The BBC broadcast on this day in 1957 is still worth remembering. The announcer said that due to a mild winter and the eradication of spaghetti weevil there was a bumper crop of Spaghetti in Switzerland that year - then farmers were shown pulling great strands of spaghetti out of trees. Thousands of people were taken in and many wrote to the BBC asking how they could grow their own spaghetti tree.

The tradition of All Fools' Day goes back a long time, it is even mentioned by Chaucer in the 14th century. This is not just because it provides a certain amount of mostly harmless fun, but because of more intriguing reasons.
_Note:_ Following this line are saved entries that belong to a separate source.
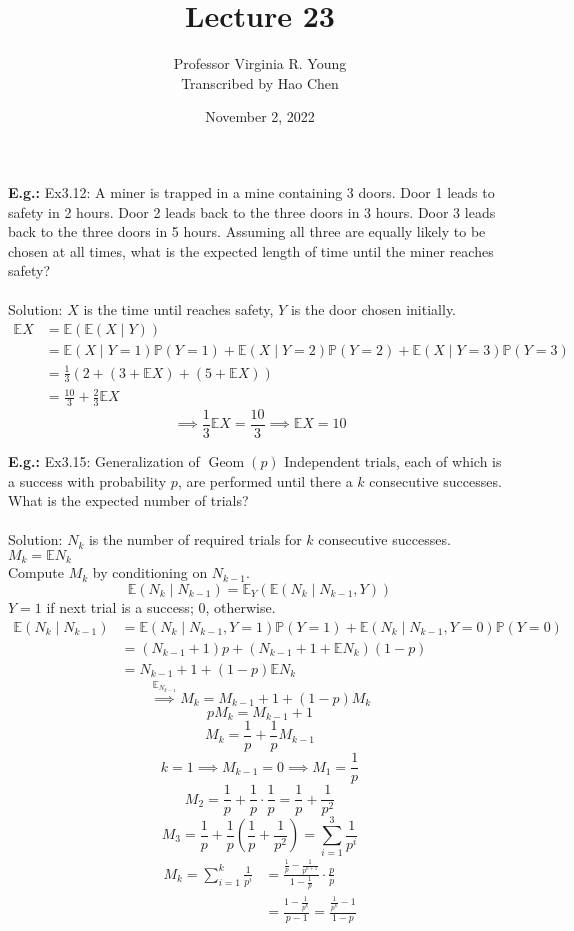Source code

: \documentclass[a4paper]{article}
\title{Lecture 23}
\author{Professor Virginia R. Young\\ \small{Transcribed by Hao Chen}}
\date{November 2, 2022}
\newcommand{\n}{\hfill\break}
\newcommand{\eg}[1]{\par\noindent\settowidth{\hangindent}{\textbf{E.g.: }}\textbf{E.g.: }#1\n}
\newcommand{\Prob}{\mathbb{P}}
\renewcommand{\P}{\Prob}
\newcommand{\Avg}{\mathbb{E}}
\newcommand{\E}{\Avg}
\DeclareMathOperator{\Geom}{Geom}
\begin{document}
\maketitle

\eg{
    Ex3.12: A miner is trapped in a mine containing 3 doors. Door 1 leads to safety in 2 hours. Door 2 leads back to the three doors in 3 hours. Door 3 leads back to the three doors in 5 hours. Assuming all three are equally likely to be chosen at all times, what is the expected length of time until the miner reaches safety?
    \\\\
    Solution: $X$ is the time until reaches safety, $Y$ is the door chosen initially.
    \begin{align*}
        \E X&=\E(\E(X\mid Y)) \\
        &=\E(X\mid Y=1)\P(Y=1)+\E(X\mid Y=2)\P(Y=2)+\E(X\mid Y=3)\P(Y=3) \\
        &=\frac{1}{3}(2+(3+\E X)+(5+\E X)) \\
        &=\frac{10}{3}+\frac{2}{3}\E X
    \end{align*}
    \[\implies\frac{1}{3}\E X=\frac{10}{3}\implies\E X=10\]
}

\eg{
    Ex3.15: Generalization of $\Geom(p)$ Independent trials, each of which is a success with probability $p$, are performed until there a $k$ consecutive successes. What is the expected number of trials?
    \\\\
    Solution: $N_k$ is the number of required trials for $k$ consecutive successes. $M_k=\E N_k$ \\
    Compute $M_k$ by conditioning on $N_{k-1}$.
    \[\E(N_k\mid N_{k-1})=\E_Y(\E(N_k\mid N_{k-1}, Y))\]
    $Y=1$ if next trial is a success; 0, otherwise.
    \begin{align*}
        \E(N_k\mid N_{k-1})&=\E(N_k\mid N_{k-1}, Y=1)\P(Y=1)+\E(N_k\mid N_{k-1}, Y=0)\P(Y=0) \\
        &=(N_{k-1}+1)p+(N_{k-1}+1+\E N_k)(1-p) \\
        &=N_{k-1}+1+(1-p)\E N_k
    \end{align*}
    \[\overset{\E_{N_{k-1}}}{\implies}M_k=M_{k-1}+1+(1-p)M_k\]
    \[pM_k=M_{k-1}+1\]
    \[M_k=\frac{1}{p}+\frac{1}{p}M_{k-1}\]
    \[k=1\implies M_{k-1}=0\implies M_1=\frac{1}{p}\]
    \[M_2=\frac{1}{p}+\frac{1}{p}\cdot\frac{1}{p}=\frac{1}{p}+\frac{1}{p^2}\]
    \[M_3=\frac{1}{p}+\frac{1}{p}\left(\frac{1}{p}+\frac{1}{p^2}\right)=\sum^3_{i=1}\frac{1}{p^i}\]
    \begin{align*}
        M_k=\sum^k_{i=1}\frac{1}{p^i}&=\frac{\frac{1}{p}-\frac{1}{p^{k+1}}}{1-\frac{1}{p}}\cdot\frac{p}{p} \\
        &=\frac{1-\frac{1}{p^k}}{p-1}=\frac{\frac{1}{p^k}-1}{1-p}
    \end{align*}
}
\end{document}
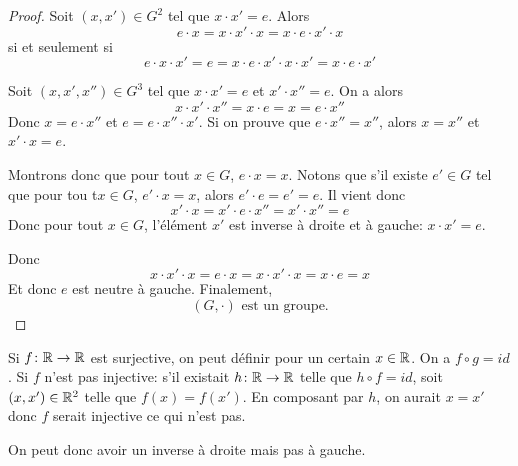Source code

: \begin{proof}
	Soit $(x,x')\in G^{2}$ tel que $x\cdot x'=e$. Alors 
	\begin{equation}
		e\cdot x=x\cdot x'\cdot x =x\cdot e\cdot x'\cdot x
	\end{equation}
	si et seulement si 
	\begin{equation}
		e\cdot x\cdot x'=e=x\cdot e\cdot x'\cdot x\cdot x'=x\cdot e \cdot	x'
	\end{equation}

	Soit $(x,x',x'')\in G^{3}$ tel que $x\cdot x'=e$ et $x'\cdot x''=e$. On a alors 
	\begin{equation}
		x\cdot x'\cdot x''=x\cdot e = x = e\cdot x''
	\end{equation}
	Donc $x=e\cdot x''$ et $e=e\cdot x''\cdot x'$. Si on prouve que $e\cdot x''=x''$, alors $x=x''$ et $x'\cdot x=e$.

	Montrons donc que pour tout $x\in G$, $e\cdot x=x$. Notons que s'il existe $e'\in G$ tel que pour tou t$x\in G$, $e'\cdot x=x$, alors $e'\cdot e=e'=e$.
	Il vient donc 
	\begin{equation}
		x'\cdot x=x'\cdot e\cdot x''=x'\cdot x''=e
	\end{equation}
	Donc pour tout $x\in G$, l'élément $x'$ est inverse à droite et à gauche: $x\cdot x'=e$.

	Donc 
	\begin{equation}
		x\cdot x'\cdot x=e\cdot x =x\cdot x'\cdot x=x\cdot e=x
	\end{equation}
	Et donc $e$ est neutre à gauche. Finalement, 
	\begin{equation}
		\boxed{(G,\cdot)\text{ est un groupe.}}
	\end{equation}
\end{proof}

\begin{remark}
	Si $f\colon\mathbb{R}\to\mathbb{R}$ est surjective, on peut définir  pour un certain $x\in\mathbb{R}$. On a $f\circ g=id$. Si $f$ n'est pas injective: s'il existait $h\colon\mathbb{R}\to\mathbb{R}$ telle que $h\circ f=id$, soit $(x,x')\in \mathbb{R}^{2}$ telle que $f(x)=f(x')$. En composant par $h$, on aurait $x=x'$ donc $f$ serait injective ce qui n'est pas. 

	On peut donc avoir un inverse à droite mais pas à gauche.
\end{remark}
In King Lear, for example, the fool has a key role to play - to tell truth to power and remind Lear of his frail and foolish humanity. So when the King says "Dost thou call me fool, boy?" The fool replies "All thy other titles thou hast given away; that thou wast born with."

It is not at all surprising therefore that this deeper meaning, which is expressed in literature and the arts more generally, should be rooted in our religious history. In Russia for many centuries there was the tradition of the holy fool, someone who lived rough, devoid of all we take for granted, as a sign that we need to sit light to our usual obsession with power and position, wealth and celebrity. The West has similar role models in people like St Francis who gave away his possessions and put himself at people's mercy as an itinerant beggar.

Again it is not at all surprising that these figures, at once foolish and wise, should take their origin from the New Testament. St Paul talks about becoming a fool for Christ, and his message is of course rooted in the imaginative world view of Jesus, in which the world's values are turned upside down. In the new dispensation which Jesus came to bring the first will be last and the last first. So many of the stories he told show people looking rather absurd in the light of the values he put before them. I enjoy the simple one about a dinner party for example, when those who thought themselves important made their way to the top table. Then someone truly really important came in and they were turfed off looking very foolish.

In the light of this perhaps the best comment is that of Mark Twain who said "The First of April is the day we remember what we are the other 364 days." Yet, as many know, there is a self-knowledge here that brings humility; and this can enable us to live with both great wisdom and a certain lightness of spirit.